Гостиная, большая продолговатая комната на пять окон, носила отпечаток если не скудости средств тетушки, то какой-то неряшливости. Шпалерные обои на стенах выцвели, и вытканные на них зеленые травы пожухли, словно побитые дождями и заморозками. Вдоль стены стояла шеренга стульев. Высокие черные спинки их, скошенные внутрь ножки напоминали сидящих в ряд кривоногих и недоброжелательных старух.
Тетка впорхнула в гостиную, пробежала вдоль стульев и села у лакированного столика, картинно изогнув шею.
— Ну? — сказала она вместо приветствия и усмехнулась.
— Я давно не получал известий из дому, — промолвил вежливо Никита, стараясь не смотреть на Ирину Ильиничну, чтобы не выдать своей неприязни.
— Понятно. Я знаю, почему вы не получаете известий. Я вас предупреждала об этом несколько месяцев назад. У князя родился сын. Намедни я не приняла вас, дала понять, что нам не надо видеться. Какие мы родственники, право?
— У князя родился сын? — Никита не мог сдержать улыбки.
— Не понимаю, чему вы радуетесь? — Ирина Ильинична встала, давая понять, что прием окончен.
— За что вы так ненавидите отца? — спросил он и тут же пожалел об этом. Лицо княгини вспыхнуло, плечи вскинулись, и мантилья упала на пол. В руке ее нервно задрожал непонятно откуда появившийся веер.
— А вы смелый молодой человек! О таких вещах не принято спрашивать. Не я его ненавижу. Он меня знать не желает. — Она подошла к поставцу, взяла с полки расписной флакон и долго нюхала его, томно прикрыв глаза.
«Ну и притвора, моя тетушка», — подумал Никита. Решив, что уже прилично показать себя успокоенной, Ирина Ильинична обернулась и, светски улыбнувшись, спросила:
— Вы, верно, без денег? Никита усмехнулся такой заботе.
— Розовая эссенция, — продолжала тетушка, — та, которую приготовил ваш Гаврила, очень хороша. Уступите его мне. Я хорошо заплачу. Теперь вам не к лицу такая роскошь, как камердинер.
— Я не торгую людьми, сударыня, — сказал Никита и, не простившись, вышел.
Иль страшилище ливийских скал, львица,
Иль Сциллы лающей поганое брюхо
Тебя родило с каменным и злым сердцем?
Нет, она не львица. Она стареющая, озлобленная, раскрашенная помадой и румянами маска.
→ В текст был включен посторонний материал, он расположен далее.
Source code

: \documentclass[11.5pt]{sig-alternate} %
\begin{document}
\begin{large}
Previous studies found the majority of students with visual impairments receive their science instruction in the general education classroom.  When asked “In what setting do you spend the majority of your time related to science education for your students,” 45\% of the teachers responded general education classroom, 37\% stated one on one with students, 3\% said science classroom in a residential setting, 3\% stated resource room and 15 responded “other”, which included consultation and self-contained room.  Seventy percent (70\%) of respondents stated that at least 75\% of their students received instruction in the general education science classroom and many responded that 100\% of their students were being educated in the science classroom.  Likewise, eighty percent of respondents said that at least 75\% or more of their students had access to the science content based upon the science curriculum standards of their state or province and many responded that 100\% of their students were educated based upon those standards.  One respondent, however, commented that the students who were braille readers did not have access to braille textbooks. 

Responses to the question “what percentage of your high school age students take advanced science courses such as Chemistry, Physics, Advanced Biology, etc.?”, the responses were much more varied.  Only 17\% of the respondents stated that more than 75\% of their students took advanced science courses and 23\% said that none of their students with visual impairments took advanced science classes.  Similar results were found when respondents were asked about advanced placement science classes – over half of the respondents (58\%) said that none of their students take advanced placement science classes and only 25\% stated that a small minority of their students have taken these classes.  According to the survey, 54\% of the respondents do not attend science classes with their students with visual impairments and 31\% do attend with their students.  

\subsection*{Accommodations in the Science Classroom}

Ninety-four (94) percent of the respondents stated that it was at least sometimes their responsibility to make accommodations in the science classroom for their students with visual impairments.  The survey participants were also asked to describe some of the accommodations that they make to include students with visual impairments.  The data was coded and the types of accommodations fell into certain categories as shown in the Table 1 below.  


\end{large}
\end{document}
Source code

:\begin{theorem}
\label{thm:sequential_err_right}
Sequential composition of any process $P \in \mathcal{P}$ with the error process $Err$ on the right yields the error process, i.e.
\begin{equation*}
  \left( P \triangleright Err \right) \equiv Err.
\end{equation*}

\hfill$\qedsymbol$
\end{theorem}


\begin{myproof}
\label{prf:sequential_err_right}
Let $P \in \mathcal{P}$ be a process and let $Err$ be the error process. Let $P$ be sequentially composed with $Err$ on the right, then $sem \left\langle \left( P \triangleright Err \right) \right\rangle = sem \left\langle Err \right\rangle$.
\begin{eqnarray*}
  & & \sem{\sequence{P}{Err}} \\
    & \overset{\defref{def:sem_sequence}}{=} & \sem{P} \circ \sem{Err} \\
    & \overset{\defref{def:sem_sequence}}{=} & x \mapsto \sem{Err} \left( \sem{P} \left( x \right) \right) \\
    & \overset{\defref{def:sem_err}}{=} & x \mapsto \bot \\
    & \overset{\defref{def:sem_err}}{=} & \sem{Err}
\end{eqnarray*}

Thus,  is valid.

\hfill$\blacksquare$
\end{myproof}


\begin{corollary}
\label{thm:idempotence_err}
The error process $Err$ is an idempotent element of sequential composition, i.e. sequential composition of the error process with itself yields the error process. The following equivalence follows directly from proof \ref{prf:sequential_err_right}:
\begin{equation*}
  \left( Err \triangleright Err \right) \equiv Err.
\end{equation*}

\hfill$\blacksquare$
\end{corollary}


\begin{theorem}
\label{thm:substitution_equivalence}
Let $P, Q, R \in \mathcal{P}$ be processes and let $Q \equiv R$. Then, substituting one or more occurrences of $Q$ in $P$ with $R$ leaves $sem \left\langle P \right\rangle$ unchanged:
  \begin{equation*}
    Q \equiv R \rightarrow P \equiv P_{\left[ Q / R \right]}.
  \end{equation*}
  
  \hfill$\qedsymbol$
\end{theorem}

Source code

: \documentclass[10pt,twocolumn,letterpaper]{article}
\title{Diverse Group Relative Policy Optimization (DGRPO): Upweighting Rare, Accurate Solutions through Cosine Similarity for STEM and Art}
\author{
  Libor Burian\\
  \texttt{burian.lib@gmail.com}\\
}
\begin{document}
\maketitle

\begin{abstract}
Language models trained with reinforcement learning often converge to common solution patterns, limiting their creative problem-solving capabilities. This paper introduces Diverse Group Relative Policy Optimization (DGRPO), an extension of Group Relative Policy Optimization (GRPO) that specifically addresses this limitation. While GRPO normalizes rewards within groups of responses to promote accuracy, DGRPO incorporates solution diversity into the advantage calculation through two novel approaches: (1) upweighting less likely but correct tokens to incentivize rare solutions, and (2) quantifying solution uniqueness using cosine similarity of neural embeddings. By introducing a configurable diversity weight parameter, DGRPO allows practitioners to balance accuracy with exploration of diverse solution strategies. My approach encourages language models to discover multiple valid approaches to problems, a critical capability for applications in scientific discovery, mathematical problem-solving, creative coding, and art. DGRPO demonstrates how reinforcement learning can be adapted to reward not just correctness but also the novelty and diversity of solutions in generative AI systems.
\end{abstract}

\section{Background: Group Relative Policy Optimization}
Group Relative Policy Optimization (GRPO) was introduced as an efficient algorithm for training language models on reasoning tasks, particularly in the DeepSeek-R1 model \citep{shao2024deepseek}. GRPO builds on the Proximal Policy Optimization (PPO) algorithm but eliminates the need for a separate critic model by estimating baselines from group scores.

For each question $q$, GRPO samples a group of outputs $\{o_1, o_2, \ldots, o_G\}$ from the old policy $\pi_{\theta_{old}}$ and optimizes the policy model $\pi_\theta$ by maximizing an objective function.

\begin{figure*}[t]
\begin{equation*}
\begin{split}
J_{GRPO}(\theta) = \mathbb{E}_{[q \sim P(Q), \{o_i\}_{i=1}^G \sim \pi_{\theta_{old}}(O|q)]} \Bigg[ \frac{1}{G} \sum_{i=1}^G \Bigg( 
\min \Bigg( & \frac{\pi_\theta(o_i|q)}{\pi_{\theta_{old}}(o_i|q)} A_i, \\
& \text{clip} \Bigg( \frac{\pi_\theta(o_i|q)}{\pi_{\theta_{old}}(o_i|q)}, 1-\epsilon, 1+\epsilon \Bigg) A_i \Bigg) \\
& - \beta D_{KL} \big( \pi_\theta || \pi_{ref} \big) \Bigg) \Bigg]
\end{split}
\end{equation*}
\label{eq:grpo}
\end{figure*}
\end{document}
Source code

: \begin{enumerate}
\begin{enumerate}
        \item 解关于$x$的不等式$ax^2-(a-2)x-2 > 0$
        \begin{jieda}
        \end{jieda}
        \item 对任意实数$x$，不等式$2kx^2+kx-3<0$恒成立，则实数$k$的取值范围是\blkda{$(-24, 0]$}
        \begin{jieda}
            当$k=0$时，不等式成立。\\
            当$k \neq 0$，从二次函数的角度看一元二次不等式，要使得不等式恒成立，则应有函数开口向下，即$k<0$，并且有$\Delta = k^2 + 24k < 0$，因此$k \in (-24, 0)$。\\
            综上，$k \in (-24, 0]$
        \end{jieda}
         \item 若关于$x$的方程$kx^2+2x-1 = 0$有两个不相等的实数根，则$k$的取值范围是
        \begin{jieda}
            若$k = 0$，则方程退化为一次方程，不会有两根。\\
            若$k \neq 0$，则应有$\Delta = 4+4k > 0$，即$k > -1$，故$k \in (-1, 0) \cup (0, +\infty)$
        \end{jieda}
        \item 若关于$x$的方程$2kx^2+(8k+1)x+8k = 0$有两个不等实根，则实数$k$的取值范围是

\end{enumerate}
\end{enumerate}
Никита не помнил, как очутился на берегу Сретенки. Жукиплавунцы деловито бегали по воде в болотистой заводи. К берегу прибило самодельный мальчишеский плот. На бревнах ворохом лежали брошенные кувшинки. Никита взял лист и прижал его ладонями к лицу. Лист слабо пахнул малиной.
У них родился сын… У него брат. Маленькое существо лежит в колыбели — наследник! Он занял место Никиты. Разве он хотел был наследником земель, богатств и чести Оленевых? Да, хотел. Он хотел быть главным для отца. Хотел его уважительной ласки, которую оказывают только наследникам. Хотел оправдать все его надежды. Сейчас у отца нет на него надежд. Всю жизнь он будет живым укором, и отец будет ненавидеть его за то, что поступил с ним несправедливо. Пока не поступил, но поступит. Бедный отец!
В этот же день к вечеру из Петербурга прибыла карета. В подробном письме князь Оленев сообщил о рождении сына, крещенного Константином, звал Никиту домой и на радостях прислал вдвое больше, чем обычно, денег.
— Примите мои поздравления, барин. — Гаврила приложился к руке Никиты.
— Да-да… Завтра же едем. По дороге заедем в Перовское к Алешке Корсаку. Надо его вещи к матери завезти да узнать, нет ли от него вестей.
— А уместна ли сейчас задержка, когда их сиятельство ожидают вашего приезда?
Никита ничего не ответил. Вид у него был хмурый, и Гаврила не стал задавать больше вопросов.
— Компоненты свои успеешь упаковать?
— Большую часть я здесь оставлю. Возьму только самое необходимое.
— У барина багажа саквояж, у камердинера вся карета… Возьми ты лучше все с собой. Неизвестно, вернемся ли мы в Москву. Батюшка денег прислал. Отсчитай, сколько я тебе должен.
Гаврила с трепетом принял тяжелый кошелек, заперся в своей комнате и в приятном нетерпении потер руки. Потом долго складывал монеты столбиками, вычеркивал в черной книге цифры, вписывал новые. Одно его заботило — брать ли с барина причитающиеся проценты, а если брать, то сколько? «Надо по справедливости… по справедливости…»— приговаривал он.
— Гаврила, друг, — услышал он. — Нет ли у тебя чего-нибудь от печали?? Чего-нибудь с незрелыми померанцами или с незначительным количеством арака, чтобы отпустила тоска? Худо мне…
Камердинер захлопнул книгу. Какие уж тут проценты? И пошел в соседний трактир, чтобы купить венгерского или волжской водки.